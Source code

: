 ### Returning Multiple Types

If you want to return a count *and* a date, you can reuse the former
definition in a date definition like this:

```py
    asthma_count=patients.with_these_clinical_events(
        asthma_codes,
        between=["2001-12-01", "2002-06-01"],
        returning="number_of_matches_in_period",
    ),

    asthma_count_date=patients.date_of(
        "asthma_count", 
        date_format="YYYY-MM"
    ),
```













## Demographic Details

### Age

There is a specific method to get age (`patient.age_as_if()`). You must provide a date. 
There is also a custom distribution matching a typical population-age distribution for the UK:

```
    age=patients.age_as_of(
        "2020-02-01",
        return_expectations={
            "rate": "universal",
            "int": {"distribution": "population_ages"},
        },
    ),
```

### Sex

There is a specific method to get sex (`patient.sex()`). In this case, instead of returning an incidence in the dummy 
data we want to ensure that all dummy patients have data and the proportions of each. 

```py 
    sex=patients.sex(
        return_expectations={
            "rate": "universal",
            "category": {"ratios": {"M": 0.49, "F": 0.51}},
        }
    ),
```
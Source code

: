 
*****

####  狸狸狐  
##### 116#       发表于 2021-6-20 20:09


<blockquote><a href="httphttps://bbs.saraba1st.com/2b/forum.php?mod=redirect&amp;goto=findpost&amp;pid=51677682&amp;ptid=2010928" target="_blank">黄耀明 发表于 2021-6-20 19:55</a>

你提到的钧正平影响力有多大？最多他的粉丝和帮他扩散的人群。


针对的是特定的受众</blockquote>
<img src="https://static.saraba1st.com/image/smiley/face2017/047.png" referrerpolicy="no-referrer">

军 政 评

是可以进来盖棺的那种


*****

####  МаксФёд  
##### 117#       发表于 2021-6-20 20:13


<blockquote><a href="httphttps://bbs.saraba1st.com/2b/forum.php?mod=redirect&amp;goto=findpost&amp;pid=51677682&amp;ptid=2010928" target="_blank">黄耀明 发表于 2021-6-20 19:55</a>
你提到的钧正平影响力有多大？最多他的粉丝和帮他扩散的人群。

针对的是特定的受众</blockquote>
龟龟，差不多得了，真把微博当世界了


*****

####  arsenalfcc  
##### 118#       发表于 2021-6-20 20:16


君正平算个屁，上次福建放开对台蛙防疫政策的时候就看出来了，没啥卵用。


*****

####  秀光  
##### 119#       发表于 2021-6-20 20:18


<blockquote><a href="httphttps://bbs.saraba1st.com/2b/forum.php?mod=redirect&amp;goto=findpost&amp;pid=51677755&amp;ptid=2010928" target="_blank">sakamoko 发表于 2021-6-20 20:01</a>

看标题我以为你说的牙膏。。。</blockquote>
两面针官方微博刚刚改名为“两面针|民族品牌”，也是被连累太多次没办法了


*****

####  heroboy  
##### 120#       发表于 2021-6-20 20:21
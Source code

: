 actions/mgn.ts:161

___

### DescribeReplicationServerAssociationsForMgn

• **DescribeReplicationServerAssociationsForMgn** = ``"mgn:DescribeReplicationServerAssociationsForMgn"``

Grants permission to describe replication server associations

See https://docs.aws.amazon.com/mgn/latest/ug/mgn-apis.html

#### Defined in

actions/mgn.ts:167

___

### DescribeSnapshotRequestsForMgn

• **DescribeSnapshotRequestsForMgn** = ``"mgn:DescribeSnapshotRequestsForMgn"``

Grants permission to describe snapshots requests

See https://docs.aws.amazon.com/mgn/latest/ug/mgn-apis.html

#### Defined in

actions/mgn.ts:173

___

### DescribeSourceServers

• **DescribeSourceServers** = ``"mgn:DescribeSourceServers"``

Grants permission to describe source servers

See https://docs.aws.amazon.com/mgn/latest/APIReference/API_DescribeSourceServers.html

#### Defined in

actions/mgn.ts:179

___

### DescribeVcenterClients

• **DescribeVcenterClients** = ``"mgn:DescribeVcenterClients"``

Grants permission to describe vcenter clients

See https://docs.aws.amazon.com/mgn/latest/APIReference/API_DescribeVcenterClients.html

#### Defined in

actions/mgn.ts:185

**********

What lines in the material mention "amazon"? Copy every one of them.

See https://docs.aws.amazon.com/mgn/latest/ug/mgn-apis.html
See https://docs.aws.amazon.com/mgn/latest/ug/mgn-apis.html
See https://docs.aws.amazon.com/mgn/latest/APIReference/API_DescribeSourceServers.html
See https://docs.aws.amazon.com/mgn/latest/APIReference/API_DescribeVcenterClients.html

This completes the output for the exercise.